Remember last year when it looked like a private equity firm would gain control of .org domain registration, making non-profits fear fees would skyrocket? Yeah, that’s not happening anymore.
In a Tuesday blog post, Internet Corporation for Assigned Names and Numbers (ICANN) board chair Maarten Botterman announced it was rejecting the sale of non-profit .org registry Public Interest Registry (PIR) to private equity firm Ethos Capital.
“After completing its evaluation, the ICANN Board finds that the public interest is better served in withholding consent as a result of various factors that create unacceptable uncertainty over the future of the third largest [generic top-level domain] registry,” wrote Botterman.
The decision was made after a lengthy investigation spanning several months. One of the reasons given for refusing to approve the sale was that it was a “change from the fundamental public interest nature of PIR to an entity that is bound to serve the interests of its corporate stakeholders, and which has no meaningful plan to protect or serve the .ORG community.”
After a thorough evaluation process, the #ICANN Board is withholding consent to the request for a change of control of the Public Interest Registry (PIR). Read Board Chair Maarten Botterman's blog for more information > https://t.co/qz8ub99lOt pic.twitter.com/oFrM0pulyM
— ICANN (@ICANN) May 1, 2020
Here’s the quick and dirty breakdown. In late 2019, non-profit organisation Internet Society (ISOC) announced it had agreed to sell non-profit PIR to private equity firm Ethos Capital for $1.135 billion. ISOC had created PIR to manage the registration of .org domains, which meant that the authority to grant these domains would be controlled by Ethos Capital if the sale went through.
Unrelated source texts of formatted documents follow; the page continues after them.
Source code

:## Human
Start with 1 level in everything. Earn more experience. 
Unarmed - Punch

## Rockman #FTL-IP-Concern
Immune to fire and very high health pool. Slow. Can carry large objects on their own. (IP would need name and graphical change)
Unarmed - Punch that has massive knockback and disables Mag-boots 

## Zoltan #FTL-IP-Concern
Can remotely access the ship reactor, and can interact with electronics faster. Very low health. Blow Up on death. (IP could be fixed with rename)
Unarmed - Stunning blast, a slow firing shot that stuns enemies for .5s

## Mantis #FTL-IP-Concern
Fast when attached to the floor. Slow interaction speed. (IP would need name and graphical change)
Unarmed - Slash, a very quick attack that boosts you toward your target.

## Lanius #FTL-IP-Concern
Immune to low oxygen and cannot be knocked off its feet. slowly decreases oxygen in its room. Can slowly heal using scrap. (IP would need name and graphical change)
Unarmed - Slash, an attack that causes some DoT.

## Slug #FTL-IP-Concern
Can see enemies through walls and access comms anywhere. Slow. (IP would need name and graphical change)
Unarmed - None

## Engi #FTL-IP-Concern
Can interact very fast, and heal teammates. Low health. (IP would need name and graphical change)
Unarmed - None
Many other non-profit organisations were understandably upset by this, fearing Ethos Capital would raise registration fees and make it more difficult for them to operate. The .org domain brings with it a certain legitimacy and trust that is invaluable to such organisations. Having to pay increased fees or lose their domain would be a significant blow for the sector, particularly as it isn’t exactly flush with cash.
Numerous non-profit organisations petitioned ISOC to stop the sale, but it seemed destined to go ahead.
Hopes faded even further after ICANN, the non-profit responsible for managing the domain name system, seemed to indicate it would not step in. Under PIR’s Registry Agreements, ICANN could require PIR obtain its approval for a change in control, though it could not unreasonably withhold said approval.
Fortunately, ICANN has since concluded that refusing to allow the transfer is not only reasonable, but “the right thing to do.”
“The entire Board stands by this decision,” wrote Botterman. “After thorough due diligence and robust discussion, we concluded that this is the right decision to take.”
Ethos Capital, ISOC, and PIR have expressed disappointment with ICANN’s decision, accusing it of setting “a dangerous precedent with broad industry implications,” “[overstepping] its purview” and “[acting] as a regulatory body it was never meant to be.”
In contrast, non-profit organisations are thrilled. Even so, they’re conscious this isn’t the end of the story.
“ICANN must now open a public process for bids to find a new home for the .Org domain,” said non-profit NTEN and Electronic Frontier Foundation in a joint statement on Thursday. NTEN had been running the campaign to prevent the sale, garnering the support of 871 organisations.
“The .Org domain, the third-largest top-level domain, needs a secure and reliable steward that can prove it has the public and nonprofit sector’s interests at its core.”